Input data
+ + + + + + +

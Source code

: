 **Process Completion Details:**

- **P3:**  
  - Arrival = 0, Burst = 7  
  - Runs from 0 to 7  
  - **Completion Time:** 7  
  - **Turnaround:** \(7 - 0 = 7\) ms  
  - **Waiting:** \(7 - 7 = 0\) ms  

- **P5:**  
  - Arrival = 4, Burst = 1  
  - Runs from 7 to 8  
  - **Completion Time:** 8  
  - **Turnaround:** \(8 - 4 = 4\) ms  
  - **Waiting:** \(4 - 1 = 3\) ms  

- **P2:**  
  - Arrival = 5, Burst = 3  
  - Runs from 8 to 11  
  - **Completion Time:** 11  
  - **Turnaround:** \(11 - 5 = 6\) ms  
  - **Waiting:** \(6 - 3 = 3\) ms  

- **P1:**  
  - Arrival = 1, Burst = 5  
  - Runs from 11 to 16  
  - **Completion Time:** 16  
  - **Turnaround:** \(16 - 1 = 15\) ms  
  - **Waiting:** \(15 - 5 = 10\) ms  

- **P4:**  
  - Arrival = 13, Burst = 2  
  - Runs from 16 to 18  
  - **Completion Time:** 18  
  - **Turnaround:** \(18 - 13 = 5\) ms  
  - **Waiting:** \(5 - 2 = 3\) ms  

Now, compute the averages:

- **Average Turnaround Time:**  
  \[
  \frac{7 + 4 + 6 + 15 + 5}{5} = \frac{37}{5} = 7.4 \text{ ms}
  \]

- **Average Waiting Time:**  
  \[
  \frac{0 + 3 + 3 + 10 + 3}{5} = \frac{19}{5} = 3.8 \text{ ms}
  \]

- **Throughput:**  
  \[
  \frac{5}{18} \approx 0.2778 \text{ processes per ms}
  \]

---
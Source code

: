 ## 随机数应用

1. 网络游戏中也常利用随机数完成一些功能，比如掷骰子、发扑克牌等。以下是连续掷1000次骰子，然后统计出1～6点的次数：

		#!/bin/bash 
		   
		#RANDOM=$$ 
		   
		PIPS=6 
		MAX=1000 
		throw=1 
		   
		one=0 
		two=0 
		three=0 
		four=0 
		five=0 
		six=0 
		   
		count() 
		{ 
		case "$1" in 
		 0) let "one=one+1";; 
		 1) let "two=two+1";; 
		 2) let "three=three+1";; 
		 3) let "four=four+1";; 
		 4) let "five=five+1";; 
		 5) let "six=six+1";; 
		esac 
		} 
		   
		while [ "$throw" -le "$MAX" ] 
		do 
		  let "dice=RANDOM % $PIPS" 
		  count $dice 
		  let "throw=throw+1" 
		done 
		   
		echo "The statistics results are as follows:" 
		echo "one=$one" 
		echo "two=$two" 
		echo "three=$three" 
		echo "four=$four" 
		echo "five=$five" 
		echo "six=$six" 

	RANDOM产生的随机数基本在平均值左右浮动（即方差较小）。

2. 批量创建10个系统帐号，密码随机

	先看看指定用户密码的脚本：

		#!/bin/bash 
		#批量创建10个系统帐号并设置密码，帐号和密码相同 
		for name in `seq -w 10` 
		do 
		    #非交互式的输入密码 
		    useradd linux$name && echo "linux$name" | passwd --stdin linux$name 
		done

+ + + + + + +

Exercise brief
Each line from the top of the material above through the line containing "- **Completion Time:** 11" must be output exactly, and no other line.

Answer space
Source code

: **Process Completion Details:**

- **P3:**  
  - Arrival = 0, Burst = 7  
  - Runs from 0 to 7  
  - **Completion Time:** 7  
  - **Turnaround:** \(7 - 0 = 7\) ms  
  - **Waiting:** \(7 - 7 = 0\) ms  

- **P5:**  
  - Arrival = 4, Burst = 1  
  - Runs from 7 to 8  
  - **Completion Time:** 8  
  - **Turnaround:** \(8 - 4 = 4\) ms  
  - **Waiting:** \(4 - 1 = 3\) ms  

- **P2:**  
  - Arrival = 5, Burst = 3  
  - Runs from 8 to 11  
  - **Completion Time:** 11  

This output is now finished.